→ Exercise goal
Search the entries below for the word "Optuna" and copy each line that has it.

→ The data
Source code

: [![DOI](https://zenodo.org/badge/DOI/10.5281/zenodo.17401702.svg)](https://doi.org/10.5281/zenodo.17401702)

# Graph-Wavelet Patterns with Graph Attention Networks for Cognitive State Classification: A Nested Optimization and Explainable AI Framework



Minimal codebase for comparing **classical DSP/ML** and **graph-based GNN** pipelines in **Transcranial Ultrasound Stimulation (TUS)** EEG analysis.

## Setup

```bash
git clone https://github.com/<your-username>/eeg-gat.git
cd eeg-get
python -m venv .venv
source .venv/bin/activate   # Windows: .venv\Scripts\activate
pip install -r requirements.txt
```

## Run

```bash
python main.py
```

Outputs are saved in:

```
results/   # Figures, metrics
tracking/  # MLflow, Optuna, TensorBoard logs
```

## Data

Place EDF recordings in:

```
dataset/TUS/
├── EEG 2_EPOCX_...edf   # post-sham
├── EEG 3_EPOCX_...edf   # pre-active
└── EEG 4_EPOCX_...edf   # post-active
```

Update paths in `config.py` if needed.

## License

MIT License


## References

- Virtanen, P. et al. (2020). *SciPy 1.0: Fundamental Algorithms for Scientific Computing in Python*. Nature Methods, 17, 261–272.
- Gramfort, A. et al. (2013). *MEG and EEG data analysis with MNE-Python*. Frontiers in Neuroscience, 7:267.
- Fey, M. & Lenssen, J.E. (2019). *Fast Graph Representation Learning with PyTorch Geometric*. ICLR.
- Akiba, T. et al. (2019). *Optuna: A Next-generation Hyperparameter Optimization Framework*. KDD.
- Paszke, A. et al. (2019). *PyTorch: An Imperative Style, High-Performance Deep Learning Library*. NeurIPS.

→ Task response
tracking/  # MLflow, Optuna, TensorBoard logs
- Akiba, T. et al. (2019). *Optuna: A Next-generation Hyperparameter Optimization Framework*. KDD.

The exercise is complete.